What needs to be done:
Determine how many lines in the entries below contain "physical", and output only that number.

Input data:
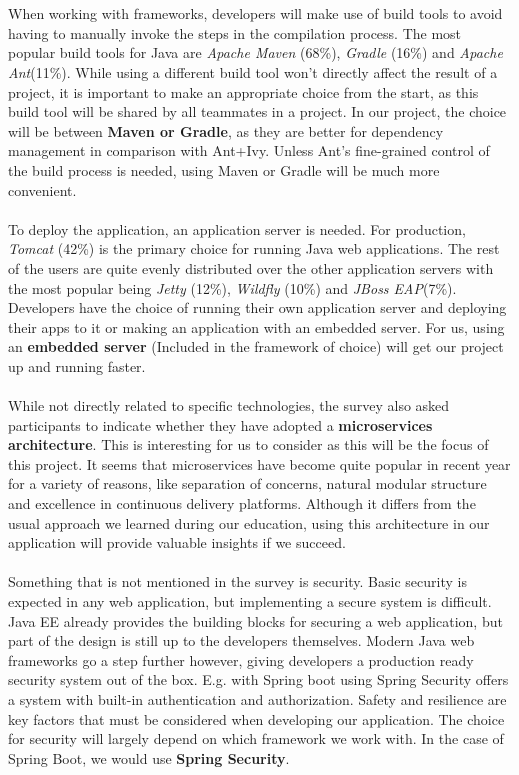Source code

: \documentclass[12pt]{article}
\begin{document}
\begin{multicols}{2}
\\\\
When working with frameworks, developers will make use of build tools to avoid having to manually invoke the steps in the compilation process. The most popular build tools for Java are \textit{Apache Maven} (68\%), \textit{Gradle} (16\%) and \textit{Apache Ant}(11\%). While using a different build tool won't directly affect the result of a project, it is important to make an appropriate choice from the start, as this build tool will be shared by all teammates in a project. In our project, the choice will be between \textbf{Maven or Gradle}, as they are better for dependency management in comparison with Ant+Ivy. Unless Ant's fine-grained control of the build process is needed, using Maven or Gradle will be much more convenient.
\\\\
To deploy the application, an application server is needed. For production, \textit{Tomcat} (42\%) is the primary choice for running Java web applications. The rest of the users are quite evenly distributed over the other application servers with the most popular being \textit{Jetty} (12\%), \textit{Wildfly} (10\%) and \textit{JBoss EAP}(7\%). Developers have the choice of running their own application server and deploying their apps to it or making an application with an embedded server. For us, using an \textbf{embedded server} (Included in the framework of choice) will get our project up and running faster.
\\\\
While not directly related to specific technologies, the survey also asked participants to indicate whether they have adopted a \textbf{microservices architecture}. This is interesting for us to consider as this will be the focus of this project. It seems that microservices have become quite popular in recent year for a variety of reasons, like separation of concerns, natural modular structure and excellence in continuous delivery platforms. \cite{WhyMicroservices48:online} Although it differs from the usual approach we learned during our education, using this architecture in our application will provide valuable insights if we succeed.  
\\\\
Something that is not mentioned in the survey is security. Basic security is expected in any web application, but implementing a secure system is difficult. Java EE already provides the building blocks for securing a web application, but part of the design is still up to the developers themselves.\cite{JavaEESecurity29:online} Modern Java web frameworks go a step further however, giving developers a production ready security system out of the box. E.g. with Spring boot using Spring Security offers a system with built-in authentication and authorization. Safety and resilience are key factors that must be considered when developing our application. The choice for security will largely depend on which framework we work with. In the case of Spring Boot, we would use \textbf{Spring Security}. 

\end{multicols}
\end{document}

---

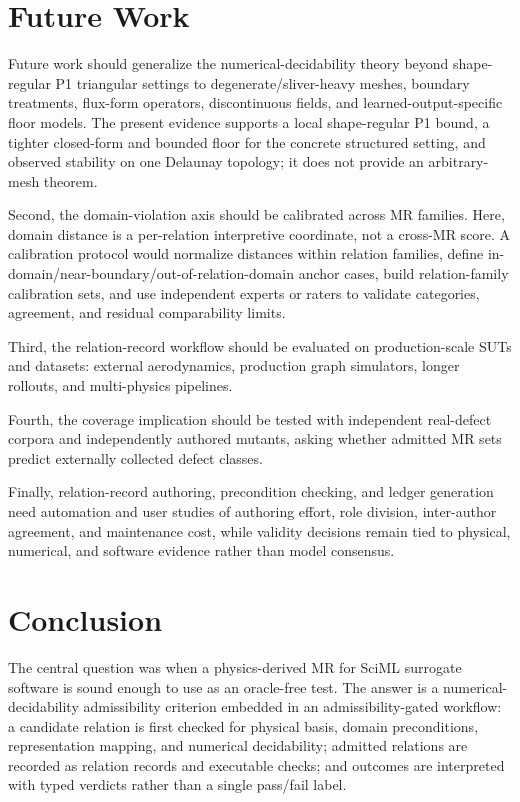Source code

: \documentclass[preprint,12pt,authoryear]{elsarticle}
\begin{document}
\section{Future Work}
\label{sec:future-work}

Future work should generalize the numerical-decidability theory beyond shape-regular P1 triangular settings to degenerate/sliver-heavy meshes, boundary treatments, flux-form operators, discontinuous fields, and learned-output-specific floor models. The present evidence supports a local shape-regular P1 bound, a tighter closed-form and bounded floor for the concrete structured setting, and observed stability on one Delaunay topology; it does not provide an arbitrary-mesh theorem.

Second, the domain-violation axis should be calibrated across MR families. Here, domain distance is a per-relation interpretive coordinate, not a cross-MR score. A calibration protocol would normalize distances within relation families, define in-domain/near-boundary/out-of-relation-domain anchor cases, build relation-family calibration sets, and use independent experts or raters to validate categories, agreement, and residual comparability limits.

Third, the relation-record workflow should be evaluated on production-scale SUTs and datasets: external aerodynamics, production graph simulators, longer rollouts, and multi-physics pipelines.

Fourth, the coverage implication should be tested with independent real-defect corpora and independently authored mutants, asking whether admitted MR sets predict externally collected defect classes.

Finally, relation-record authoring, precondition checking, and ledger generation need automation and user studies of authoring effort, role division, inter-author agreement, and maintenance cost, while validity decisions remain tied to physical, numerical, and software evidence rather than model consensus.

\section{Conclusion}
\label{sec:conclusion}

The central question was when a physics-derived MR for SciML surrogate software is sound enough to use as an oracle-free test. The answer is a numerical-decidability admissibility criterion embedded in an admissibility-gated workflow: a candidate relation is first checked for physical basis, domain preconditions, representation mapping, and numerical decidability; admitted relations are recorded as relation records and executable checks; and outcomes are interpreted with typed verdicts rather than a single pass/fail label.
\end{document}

The completed task:
2